Mais, hélas ! Valentine ne s’aperçut point que cette foi, retrempée au feu des passions humaines, transigeait souvent avec les devoirs de son origine, et descendait à des alliances terrestres. Elle laissa ravager les forces que vingt ans de calme et d’ignorance avaient amassées en elle ; elle la laissa envahir et altérer ses convictions, jadis si nettes et si rigides, et couvrir de ses fleurs trompeuses l’âpre et étroit sentier du devoir. Ses prières devinrent plus longues ; le nom et l’image de Bénédict s’y mêlaient sans cesse, et elle ne les repoussait plus ; elle s’en entourait pour s’exciter à mieux prier : le moyen était infaillible, mais il était dangereux. Valentine sortait de son oratoire avec une âme exaltée, des nerfs irrités, un sang actif et brûlant ; alors les regards et les paroles de Bénédict ravageaient son cœur comme une lave ardente. Qu’il eût été assez hypocrite ou assez habile pour présenter l’adultère sous un jour mystique, et Valentine se perdait en invoquant le ciel.

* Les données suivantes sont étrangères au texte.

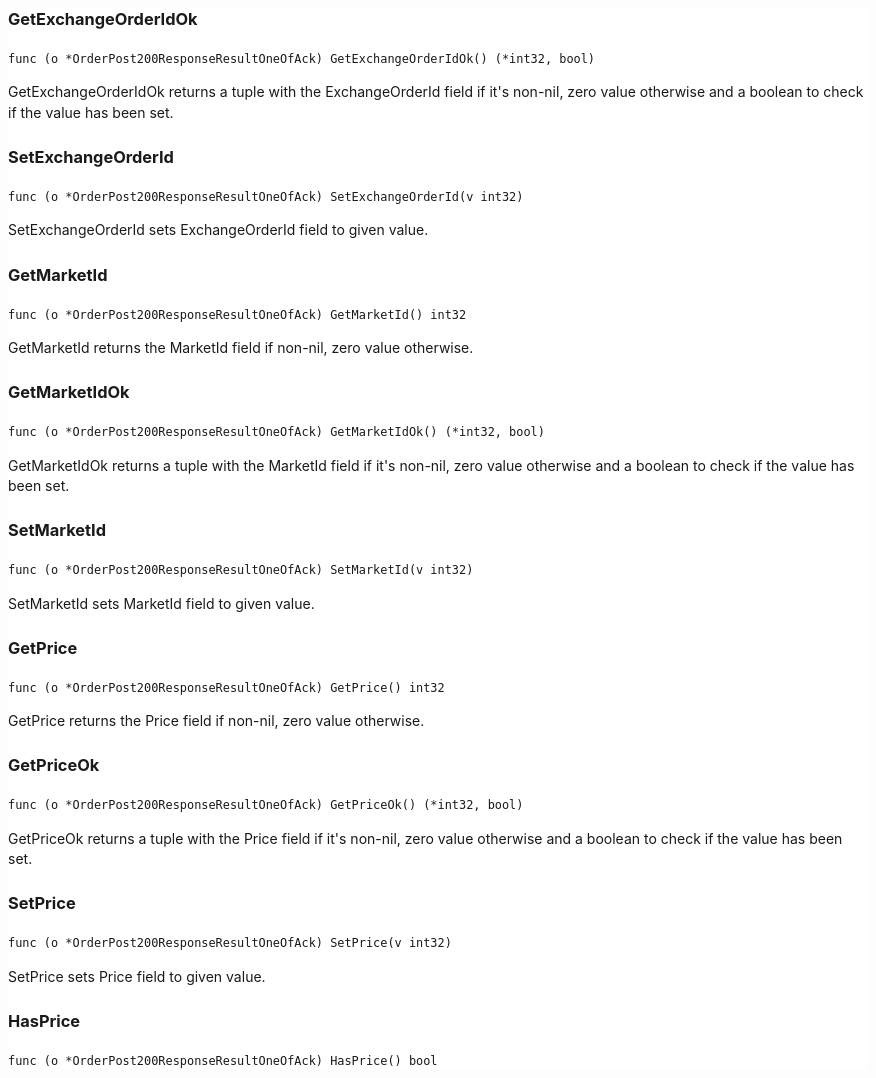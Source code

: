 ### GetExchangeOrderIdOk

`func (o *OrderPost200ResponseResultOneOfAck) GetExchangeOrderIdOk() (*int32, bool)`

GetExchangeOrderIdOk returns a tuple with the ExchangeOrderId field if it's non-nil, zero value otherwise
and a boolean to check if the value has been set.

### SetExchangeOrderId

`func (o *OrderPost200ResponseResultOneOfAck) SetExchangeOrderId(v int32)`

SetExchangeOrderId sets ExchangeOrderId field to given value.


### GetMarketId

`func (o *OrderPost200ResponseResultOneOfAck) GetMarketId() int32`

GetMarketId returns the MarketId field if non-nil, zero value otherwise.

### GetMarketIdOk

`func (o *OrderPost200ResponseResultOneOfAck) GetMarketIdOk() (*int32, bool)`

GetMarketIdOk returns a tuple with the MarketId field if it's non-nil, zero value otherwise
and a boolean to check if the value has been set.

### SetMarketId

`func (o *OrderPost200ResponseResultOneOfAck) SetMarketId(v int32)`

SetMarketId sets MarketId field to given value.


### GetPrice

`func (o *OrderPost200ResponseResultOneOfAck) GetPrice() int32`

GetPrice returns the Price field if non-nil, zero value otherwise.

### GetPriceOk

`func (o *OrderPost200ResponseResultOneOfAck) GetPriceOk() (*int32, bool)`

GetPriceOk returns a tuple with the Price field if it's non-nil, zero value otherwise
and a boolean to check if the value has been set.

### SetPrice

`func (o *OrderPost200ResponseResultOneOfAck) SetPrice(v int32)`

SetPrice sets Price field to given value.

### HasPrice

`func (o *OrderPost200ResponseResultOneOfAck) HasPrice() bool`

Mais ce qui devait les préserver longtemps, c’était la candeur de ce jeune homme, en qui résidait vraiment une âme honnête. Il s’imaginait qu’au moindre effort pour ébranler la vertu de Valentine il devait perdre son estime et sa confiance, si péniblement achetées. Il ne savait pas qu’une fois engagée sur la pente rapide des passions on ne revient guère sur ses pas. Il n’avait pas la conscience de sa puissance ; l’eût-il eue, peut-être ne s’en serait-il pas servi, tant était droit et loyal encore cet esprit tout neuf et tout jeune.

Il fallait voir de quelles nobles fatuités, de quelles sublimes paradoxes ils sanctionnaient leur imprudent amour.

— Comment pourrais-je t’engager à manquer à tes principes, disait Bénédict à Valentine, moi qui te chéris pour cette force virile que tu m’opposes, moi qui préfère ta vertu à ta beauté, et ton âme à ton corps ! moi qui te tuerais avec moi, si l’on pouvait m’assurer de te posséder immédiatement dans le ciel, comme les anges possèdent Dieu !

— Non, tu ne saurais mentir, lui répondait Valentine, toi que Dieu m’a envoyé pour m’apprendre à le connaître et à l’aimer, toi qui le premier m’as fait concevoir sa puissance et m’as enseigné les merveilles de la création. Hélas ! je la croyais si petite et si bornée ! Mais toi, tu as grandi le sens des prophéties, tu m’as donné la clef des poésies sacrées, tu m’as révélé l’existence d’un vaste univers dont le pur amour est le lien et le principe. Je sais maintenant que nous avons été créés l’un pour l’autre, et que l’alliance immatérielle contractée entre nous est préférable à tous les liens terrestres.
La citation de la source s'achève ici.